Sania has made it again to the third round in a Grand Slam. Chances are quite high that she will fall to Venus. But it is a credit to Sania that we are talking about ‘chances’ instead of a firm certainty. She truely belongs to the Top 30 now. This, to my mind (I am no less a fan of cricket than tennis), is a bigger achievement than most of what Indian cricket team has done or not been able to do. For the simple reason that the stage is huge, competition is tougher and Indian women were nowhere in the picture till Sania came along. There was only a Nirupama Vaidyanathan before Sania who even hardcore tennis enthusiasts might only just about remember. Today people from more countries know Sania than Sachin. Ofcourse, it is a different fact that the Sachin is a household name in cricketing nations, which still Sania is not, even in India.
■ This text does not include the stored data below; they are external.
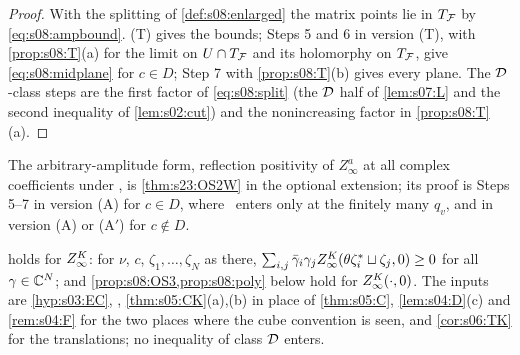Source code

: \begin{proof}
With the splitting of \cref{def:s08:enlarged} the matrix points lie in $T_\cF$ by \eqref{eq:s08:ampbound}. (T) gives the bounds; Steps 5 and 6 in version (T), with \cref{prop:s08:T}(a) for the limit on $U\cap T_\cF$ and its holomorphy on $T_\cF$, give \eqref{eq:s08:midplane} for $c\in D$; Step 7 with \cref{prop:s08:T}(b) gives every plane. The $\cD$-class steps are the first factor of \eqref{eq:s08:split} (the $\cD$ half of \cref{lem:s07:L} and the second inequality of \cref{lem:s02:cut}) and the nonincreasing factor in \cref{prop:s08:T}(a).
\end{proof}

The arbitrary-amplitude form, reflection positivity of $Z^a_\infty$ at all complex coefficients under \Wtwo, is \cref{thm:s23:OS2W} in the optional extension; its proof is Steps 5--7 in version (A) for $c\in D$, where \Wtwo\ enters only at the finitely many $q_v$, and in version (A) or (A$'$) for $c\notin D$.

\begin{lemma}\label{lem:s08:OS2K}
 holds for $\ZKinf$: for $\nu$, $c$, $\zeta_1,\dots,\zeta_N$ as there, $\sum_{i,j}\bar\gamma_i\gamma_j\ZKinf(\theta\zeta_i^*\sqcup\zeta_j,0)\ge0$ for all $\gamma\in\C^N$; and \cref{prop:s08:OS3,prop:s08:poly} below hold for $\ZKinf(\cdot,0)$. The inputs are \cref{hyp:s03:EC}, \cite[Thm.~6.2(1),(2)]{BFS1}, \cref{thm:s05:CK}(a),(b) in place of \cref{thm:s05:C}, \cref{lem:s04:D}(c) and \cref{rem:s04:F} for the two places where the cube convention is seen, and \cref{cor:s06:TK} for the translations; no inequality of class $\cD$ enters.
\end{lemma}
Krishnans and Amritrajs have all been lonely unsung warriors on the tennis circuit who have waged many a valient battle against some of the biggest stars. Mahesh Bhupati has been on top of the world in doubles. But the two persons who really deserve more than a passing mention in the history of Indian sports are Sania and Leander.
Sania for being the first Indian woman to break into the top, the importance of which will dawn a few years later when more women come through. Sania is a tennis equivalent of a Kapil Dev or Vishwanathan Anand, who paved the way for other Indians to enter hitherto uncharttered territories.
Leander for being Leander, a man who has given more than his best everytime he adorned the India colours. From the first time, well past midnight India time during a chilly winter in France, when as an young lad he made many hearts skip many beats and tricolour flutter, playing 100 notches above his usual level, to the time when as old warhorse he was fighting cramps and a Pakistani player through five sets, Leander continues to be a real patriotic superhero, consistently. If determination can overcome physical abilities, possibilities and barriers, it is always on display when Leander plays in Davis Cup or Olympics.